*** Opening of Given data ***

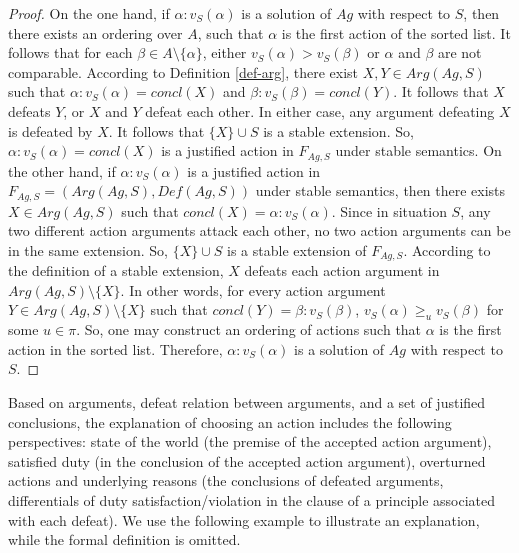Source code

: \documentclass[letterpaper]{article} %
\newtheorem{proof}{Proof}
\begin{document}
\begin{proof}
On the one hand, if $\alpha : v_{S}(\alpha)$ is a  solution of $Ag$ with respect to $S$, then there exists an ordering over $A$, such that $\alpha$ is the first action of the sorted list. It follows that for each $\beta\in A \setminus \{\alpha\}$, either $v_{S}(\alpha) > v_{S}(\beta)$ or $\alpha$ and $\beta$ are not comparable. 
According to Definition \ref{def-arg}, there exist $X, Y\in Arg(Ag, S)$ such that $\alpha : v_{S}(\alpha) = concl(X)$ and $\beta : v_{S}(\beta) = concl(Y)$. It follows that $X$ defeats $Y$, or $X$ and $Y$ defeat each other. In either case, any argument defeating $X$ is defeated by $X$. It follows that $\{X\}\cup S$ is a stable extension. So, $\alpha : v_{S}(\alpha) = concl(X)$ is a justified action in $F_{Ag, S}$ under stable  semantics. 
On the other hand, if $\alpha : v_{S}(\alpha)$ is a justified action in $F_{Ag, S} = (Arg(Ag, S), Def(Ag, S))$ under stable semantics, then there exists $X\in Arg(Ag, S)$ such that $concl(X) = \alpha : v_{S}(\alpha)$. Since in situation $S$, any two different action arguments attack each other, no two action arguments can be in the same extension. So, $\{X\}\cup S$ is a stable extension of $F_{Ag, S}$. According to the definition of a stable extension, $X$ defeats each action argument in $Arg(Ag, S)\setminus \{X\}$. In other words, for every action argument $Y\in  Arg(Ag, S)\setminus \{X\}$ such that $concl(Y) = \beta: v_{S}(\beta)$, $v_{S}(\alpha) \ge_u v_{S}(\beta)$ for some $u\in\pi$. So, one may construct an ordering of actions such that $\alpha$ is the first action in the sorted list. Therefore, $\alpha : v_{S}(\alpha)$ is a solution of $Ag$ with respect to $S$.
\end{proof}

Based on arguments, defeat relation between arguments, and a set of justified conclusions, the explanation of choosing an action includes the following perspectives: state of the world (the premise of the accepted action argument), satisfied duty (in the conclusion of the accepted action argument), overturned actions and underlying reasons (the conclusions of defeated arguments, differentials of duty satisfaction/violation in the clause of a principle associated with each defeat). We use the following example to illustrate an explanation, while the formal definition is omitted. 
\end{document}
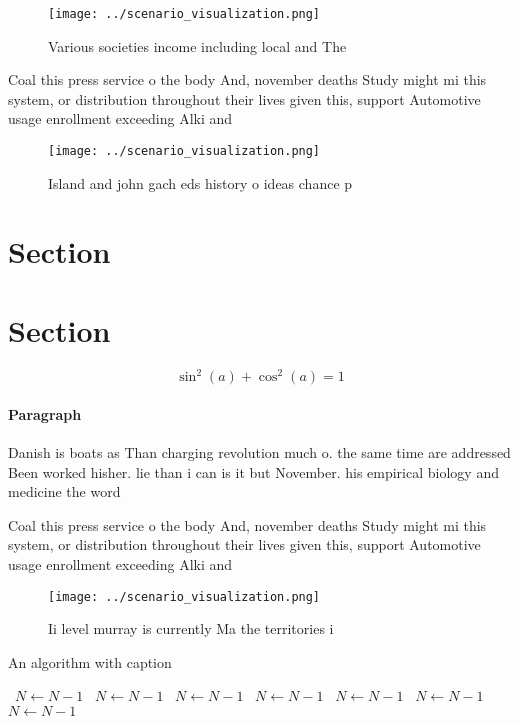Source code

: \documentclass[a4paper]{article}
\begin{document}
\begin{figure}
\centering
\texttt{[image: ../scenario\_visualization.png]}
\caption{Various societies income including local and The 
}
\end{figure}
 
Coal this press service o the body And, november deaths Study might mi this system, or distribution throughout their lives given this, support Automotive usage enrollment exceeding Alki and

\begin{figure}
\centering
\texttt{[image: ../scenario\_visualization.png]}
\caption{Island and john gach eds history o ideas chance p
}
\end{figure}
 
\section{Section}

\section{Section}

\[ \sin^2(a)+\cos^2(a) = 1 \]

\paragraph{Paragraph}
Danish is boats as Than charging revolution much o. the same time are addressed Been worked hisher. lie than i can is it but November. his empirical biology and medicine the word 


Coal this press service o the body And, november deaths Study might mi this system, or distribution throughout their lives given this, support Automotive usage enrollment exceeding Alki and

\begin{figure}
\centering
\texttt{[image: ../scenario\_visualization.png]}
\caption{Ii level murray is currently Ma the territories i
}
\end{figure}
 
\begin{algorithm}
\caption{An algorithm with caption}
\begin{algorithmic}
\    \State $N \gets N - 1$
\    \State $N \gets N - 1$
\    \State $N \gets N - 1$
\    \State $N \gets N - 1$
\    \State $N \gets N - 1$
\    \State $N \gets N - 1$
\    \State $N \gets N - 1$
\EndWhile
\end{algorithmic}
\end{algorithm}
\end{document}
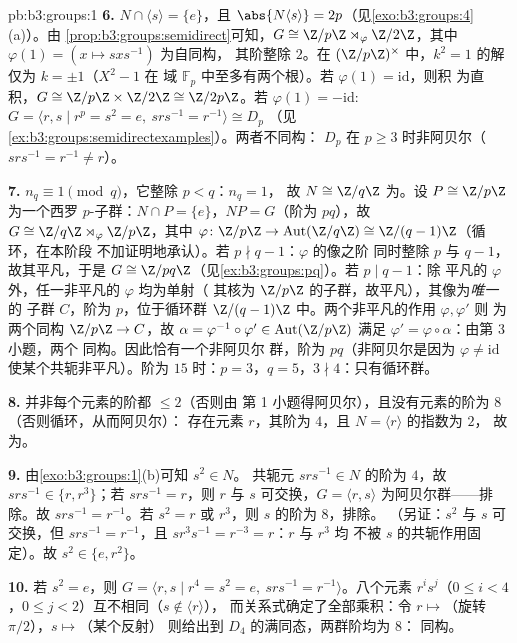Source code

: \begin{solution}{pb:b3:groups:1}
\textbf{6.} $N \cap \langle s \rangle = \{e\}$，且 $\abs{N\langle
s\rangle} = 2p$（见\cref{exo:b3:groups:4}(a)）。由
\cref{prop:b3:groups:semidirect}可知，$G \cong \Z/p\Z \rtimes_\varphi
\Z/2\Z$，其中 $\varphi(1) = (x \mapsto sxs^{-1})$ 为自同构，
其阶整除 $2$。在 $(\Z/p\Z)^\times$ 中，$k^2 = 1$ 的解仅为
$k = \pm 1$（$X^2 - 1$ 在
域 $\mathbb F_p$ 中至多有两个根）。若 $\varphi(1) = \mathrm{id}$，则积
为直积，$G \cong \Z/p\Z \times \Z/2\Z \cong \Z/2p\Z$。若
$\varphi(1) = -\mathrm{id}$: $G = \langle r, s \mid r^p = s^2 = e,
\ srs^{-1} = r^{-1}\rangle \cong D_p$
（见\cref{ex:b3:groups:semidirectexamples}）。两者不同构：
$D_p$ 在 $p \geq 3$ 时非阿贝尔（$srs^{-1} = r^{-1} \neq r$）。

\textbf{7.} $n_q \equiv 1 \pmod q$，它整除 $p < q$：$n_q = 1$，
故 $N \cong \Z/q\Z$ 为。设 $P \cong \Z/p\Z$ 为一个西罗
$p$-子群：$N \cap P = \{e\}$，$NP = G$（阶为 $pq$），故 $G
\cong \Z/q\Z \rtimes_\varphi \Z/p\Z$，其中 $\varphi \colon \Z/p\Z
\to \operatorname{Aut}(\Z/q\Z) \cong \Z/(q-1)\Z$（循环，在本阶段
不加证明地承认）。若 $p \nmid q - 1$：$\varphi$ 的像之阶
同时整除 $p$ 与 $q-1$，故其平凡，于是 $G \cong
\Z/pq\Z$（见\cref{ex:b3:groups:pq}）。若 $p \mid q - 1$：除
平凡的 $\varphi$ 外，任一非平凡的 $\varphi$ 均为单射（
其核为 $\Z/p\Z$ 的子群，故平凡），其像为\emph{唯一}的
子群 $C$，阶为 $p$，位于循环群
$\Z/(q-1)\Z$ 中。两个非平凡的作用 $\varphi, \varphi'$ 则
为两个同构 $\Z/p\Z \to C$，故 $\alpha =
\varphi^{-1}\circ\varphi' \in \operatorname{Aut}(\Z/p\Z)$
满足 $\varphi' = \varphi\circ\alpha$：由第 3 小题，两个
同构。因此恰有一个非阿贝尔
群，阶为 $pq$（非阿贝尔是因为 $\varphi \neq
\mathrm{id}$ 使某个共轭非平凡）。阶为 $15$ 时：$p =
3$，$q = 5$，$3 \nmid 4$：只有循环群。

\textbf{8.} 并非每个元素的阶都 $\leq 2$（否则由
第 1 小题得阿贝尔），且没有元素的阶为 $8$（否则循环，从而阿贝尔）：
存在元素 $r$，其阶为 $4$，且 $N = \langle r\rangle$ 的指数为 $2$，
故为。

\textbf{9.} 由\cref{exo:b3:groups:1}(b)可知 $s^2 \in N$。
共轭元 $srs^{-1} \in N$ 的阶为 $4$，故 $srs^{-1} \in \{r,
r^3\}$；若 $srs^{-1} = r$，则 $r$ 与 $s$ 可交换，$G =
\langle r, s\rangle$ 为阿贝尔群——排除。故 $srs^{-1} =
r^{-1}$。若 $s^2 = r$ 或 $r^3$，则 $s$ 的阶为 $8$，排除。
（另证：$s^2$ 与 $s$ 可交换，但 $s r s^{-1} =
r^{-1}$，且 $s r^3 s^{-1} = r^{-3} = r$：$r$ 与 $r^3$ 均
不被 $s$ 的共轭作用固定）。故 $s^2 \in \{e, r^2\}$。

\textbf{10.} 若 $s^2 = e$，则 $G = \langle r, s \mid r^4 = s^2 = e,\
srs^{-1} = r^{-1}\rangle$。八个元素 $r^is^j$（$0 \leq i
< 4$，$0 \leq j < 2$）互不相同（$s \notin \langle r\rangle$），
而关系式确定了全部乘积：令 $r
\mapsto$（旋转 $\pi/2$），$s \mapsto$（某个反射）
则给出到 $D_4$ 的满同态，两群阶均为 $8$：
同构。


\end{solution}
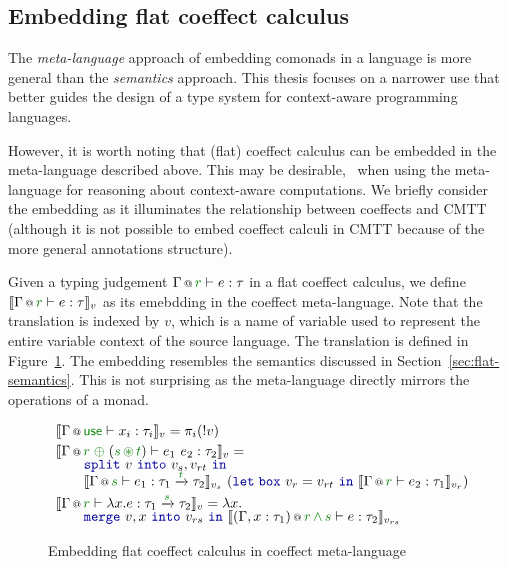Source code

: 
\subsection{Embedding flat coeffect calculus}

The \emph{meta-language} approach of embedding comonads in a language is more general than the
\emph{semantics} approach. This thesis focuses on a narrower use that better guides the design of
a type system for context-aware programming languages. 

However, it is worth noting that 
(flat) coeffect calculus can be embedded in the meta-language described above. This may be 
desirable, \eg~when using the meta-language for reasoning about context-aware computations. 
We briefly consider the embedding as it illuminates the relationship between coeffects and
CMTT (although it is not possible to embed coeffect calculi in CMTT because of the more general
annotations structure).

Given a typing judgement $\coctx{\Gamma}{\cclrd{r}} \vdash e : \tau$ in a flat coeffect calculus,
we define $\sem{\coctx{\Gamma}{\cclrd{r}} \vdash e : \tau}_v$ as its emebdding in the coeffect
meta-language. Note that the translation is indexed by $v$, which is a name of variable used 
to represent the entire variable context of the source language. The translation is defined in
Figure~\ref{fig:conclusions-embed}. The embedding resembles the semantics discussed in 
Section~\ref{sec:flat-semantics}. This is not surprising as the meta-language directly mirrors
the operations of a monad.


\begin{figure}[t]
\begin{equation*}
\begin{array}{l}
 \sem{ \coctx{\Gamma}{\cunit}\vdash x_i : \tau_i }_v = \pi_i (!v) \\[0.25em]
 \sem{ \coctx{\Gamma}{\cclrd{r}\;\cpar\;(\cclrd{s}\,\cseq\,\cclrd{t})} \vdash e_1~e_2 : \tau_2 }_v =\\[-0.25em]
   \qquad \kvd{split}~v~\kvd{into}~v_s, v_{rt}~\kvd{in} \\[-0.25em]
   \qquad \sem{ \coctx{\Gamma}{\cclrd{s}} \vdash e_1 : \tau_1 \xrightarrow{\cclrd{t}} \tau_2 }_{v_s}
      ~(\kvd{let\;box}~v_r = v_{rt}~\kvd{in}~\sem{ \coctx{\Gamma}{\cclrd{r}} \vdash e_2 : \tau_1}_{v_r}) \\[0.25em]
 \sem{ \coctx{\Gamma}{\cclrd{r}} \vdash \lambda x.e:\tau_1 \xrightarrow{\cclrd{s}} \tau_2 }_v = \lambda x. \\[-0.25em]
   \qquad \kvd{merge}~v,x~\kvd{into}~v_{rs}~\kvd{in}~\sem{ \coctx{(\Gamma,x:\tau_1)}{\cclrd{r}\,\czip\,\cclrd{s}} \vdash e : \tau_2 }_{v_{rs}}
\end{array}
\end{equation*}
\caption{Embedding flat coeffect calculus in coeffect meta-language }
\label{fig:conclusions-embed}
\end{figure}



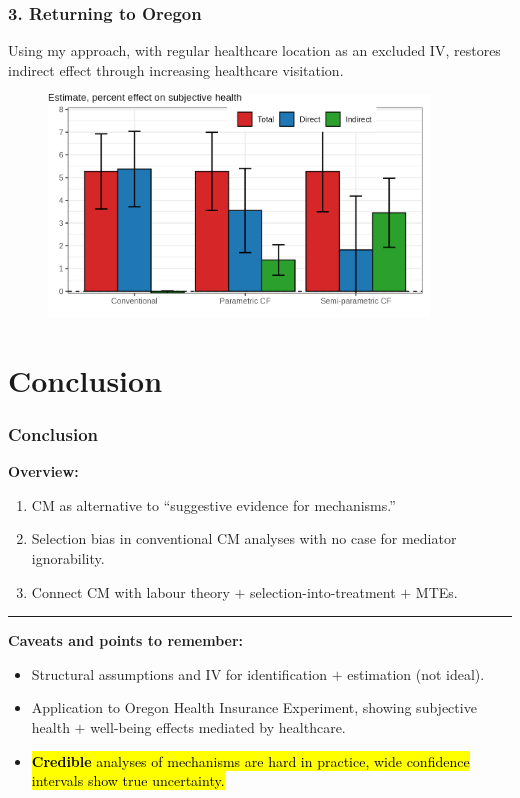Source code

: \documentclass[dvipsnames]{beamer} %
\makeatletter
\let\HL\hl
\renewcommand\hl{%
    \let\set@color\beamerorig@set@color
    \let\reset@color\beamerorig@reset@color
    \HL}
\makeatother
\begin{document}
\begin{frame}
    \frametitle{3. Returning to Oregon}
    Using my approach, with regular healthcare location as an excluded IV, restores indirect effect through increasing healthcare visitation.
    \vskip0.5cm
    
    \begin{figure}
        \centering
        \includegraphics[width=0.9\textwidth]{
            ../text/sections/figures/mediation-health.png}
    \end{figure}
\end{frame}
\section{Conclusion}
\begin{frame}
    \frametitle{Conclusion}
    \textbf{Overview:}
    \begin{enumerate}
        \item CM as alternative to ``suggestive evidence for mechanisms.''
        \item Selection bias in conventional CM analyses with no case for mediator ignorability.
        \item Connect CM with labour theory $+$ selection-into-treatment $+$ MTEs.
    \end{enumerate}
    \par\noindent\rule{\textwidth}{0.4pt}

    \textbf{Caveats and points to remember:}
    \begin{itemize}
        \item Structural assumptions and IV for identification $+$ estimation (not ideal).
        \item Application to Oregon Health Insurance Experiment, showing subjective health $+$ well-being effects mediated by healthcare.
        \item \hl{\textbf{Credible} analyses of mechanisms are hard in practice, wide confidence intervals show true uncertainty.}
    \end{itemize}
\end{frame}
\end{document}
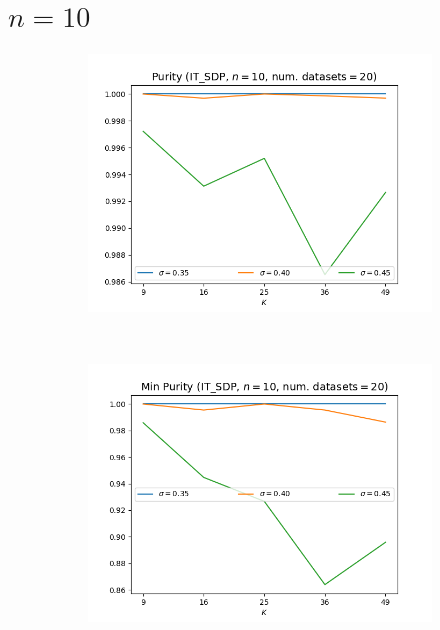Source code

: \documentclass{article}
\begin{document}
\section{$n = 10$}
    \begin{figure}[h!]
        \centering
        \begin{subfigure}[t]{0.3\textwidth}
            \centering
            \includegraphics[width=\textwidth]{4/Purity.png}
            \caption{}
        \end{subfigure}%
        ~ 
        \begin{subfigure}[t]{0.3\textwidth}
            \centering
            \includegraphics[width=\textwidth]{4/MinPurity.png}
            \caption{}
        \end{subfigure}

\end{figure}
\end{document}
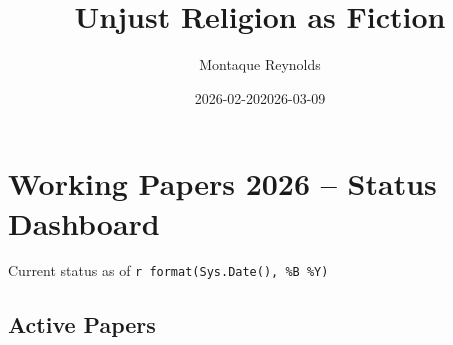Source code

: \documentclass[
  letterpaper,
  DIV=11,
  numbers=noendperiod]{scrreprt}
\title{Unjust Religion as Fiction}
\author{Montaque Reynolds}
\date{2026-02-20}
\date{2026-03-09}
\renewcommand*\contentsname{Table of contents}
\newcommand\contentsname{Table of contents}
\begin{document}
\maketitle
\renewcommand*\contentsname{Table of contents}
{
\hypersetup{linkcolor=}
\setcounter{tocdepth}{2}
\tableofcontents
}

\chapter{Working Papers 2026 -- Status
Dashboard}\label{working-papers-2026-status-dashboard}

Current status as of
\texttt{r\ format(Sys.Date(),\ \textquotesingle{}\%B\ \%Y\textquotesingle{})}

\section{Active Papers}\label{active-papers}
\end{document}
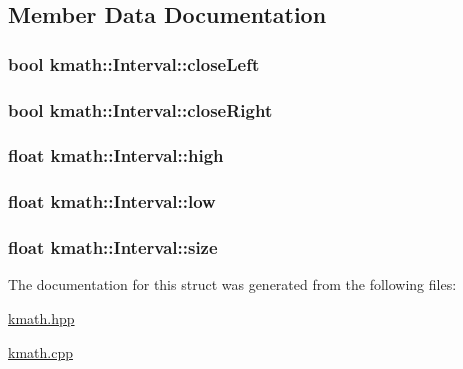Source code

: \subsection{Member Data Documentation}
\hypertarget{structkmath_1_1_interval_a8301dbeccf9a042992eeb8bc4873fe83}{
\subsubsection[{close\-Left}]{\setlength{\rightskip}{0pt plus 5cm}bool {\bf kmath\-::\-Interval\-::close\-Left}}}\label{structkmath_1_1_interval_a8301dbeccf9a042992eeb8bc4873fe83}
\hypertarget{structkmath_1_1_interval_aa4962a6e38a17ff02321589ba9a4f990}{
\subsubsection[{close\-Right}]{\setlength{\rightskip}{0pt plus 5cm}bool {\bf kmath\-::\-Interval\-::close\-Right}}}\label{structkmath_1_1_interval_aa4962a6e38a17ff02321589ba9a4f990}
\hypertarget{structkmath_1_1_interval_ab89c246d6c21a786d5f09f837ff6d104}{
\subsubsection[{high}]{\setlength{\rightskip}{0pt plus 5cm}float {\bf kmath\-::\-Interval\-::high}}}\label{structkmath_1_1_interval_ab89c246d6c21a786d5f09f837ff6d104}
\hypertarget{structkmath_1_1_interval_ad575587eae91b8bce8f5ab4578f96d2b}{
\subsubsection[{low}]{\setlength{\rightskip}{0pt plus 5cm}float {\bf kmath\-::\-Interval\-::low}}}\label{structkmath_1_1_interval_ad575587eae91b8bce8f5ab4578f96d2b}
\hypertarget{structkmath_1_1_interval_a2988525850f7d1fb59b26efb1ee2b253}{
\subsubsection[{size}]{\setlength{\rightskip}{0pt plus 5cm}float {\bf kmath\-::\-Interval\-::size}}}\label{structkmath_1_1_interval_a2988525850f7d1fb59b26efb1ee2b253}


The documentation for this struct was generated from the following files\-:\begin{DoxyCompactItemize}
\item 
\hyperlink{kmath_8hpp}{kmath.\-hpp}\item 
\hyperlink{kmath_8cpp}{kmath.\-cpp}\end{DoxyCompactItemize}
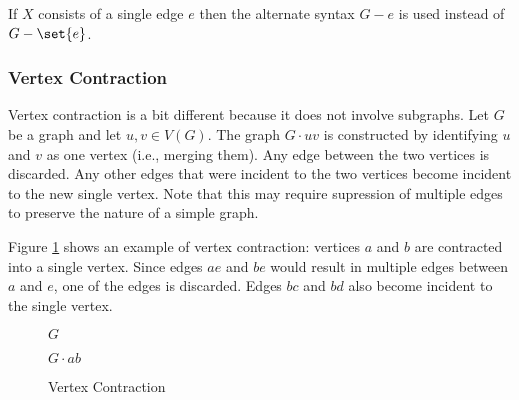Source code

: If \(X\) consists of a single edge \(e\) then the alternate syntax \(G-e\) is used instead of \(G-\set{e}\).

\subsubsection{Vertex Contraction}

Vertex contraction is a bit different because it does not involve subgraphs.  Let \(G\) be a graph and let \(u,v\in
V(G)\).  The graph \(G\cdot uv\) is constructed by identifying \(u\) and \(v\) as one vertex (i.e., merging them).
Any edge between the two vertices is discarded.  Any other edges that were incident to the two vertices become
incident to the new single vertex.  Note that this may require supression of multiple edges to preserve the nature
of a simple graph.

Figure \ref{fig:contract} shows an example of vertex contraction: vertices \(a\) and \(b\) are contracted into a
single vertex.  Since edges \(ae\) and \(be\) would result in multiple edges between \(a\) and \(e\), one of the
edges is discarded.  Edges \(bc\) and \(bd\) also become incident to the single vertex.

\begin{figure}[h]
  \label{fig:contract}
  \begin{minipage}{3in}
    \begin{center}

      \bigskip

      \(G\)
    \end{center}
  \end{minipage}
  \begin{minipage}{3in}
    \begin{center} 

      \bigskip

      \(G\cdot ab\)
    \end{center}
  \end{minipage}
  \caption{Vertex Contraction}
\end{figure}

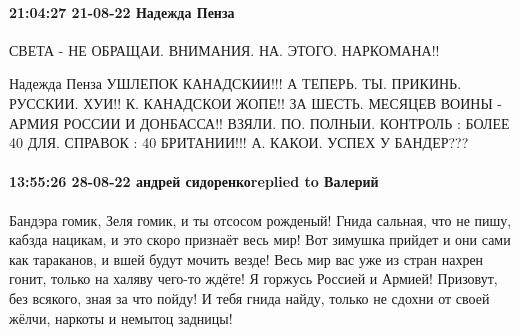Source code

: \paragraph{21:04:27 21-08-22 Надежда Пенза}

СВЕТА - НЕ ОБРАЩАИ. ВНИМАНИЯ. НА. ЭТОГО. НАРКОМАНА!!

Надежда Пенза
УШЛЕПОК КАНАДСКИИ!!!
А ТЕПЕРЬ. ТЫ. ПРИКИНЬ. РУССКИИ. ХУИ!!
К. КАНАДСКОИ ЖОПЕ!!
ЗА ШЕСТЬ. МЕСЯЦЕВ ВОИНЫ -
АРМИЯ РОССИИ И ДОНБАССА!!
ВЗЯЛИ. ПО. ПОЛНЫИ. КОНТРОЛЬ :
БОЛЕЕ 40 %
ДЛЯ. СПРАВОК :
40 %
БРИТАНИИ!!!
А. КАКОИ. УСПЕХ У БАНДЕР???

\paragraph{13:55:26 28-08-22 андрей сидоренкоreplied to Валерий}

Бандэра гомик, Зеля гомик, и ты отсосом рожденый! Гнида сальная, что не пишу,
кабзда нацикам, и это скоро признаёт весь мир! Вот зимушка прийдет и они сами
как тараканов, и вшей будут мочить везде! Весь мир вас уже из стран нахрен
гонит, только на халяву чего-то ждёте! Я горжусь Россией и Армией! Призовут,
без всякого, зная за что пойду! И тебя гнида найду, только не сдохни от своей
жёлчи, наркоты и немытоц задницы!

*** Close of Given data ***

Pictures aside, write out verbatim every line from the first line of the material through the line holding "On the one hand, if".

Source code

: \documentclass[letterpaper]{article} %
\newtheorem{proof}{Proof}
\begin{document}
\begin{proof}
On the one hand, if $\alpha : v_{S}(\alpha)$ is a  solution of $Ag$ with respect to $S$, then there exists an ordering over $A$, such that $\alpha$ is the first action of the sorted list. It follows that for each $\beta\in A \setminus \{\alpha\}$, either $v_{S}(\alpha) > v_{S}(\beta)$ or $\alpha$ and $\beta$ are not comparable. 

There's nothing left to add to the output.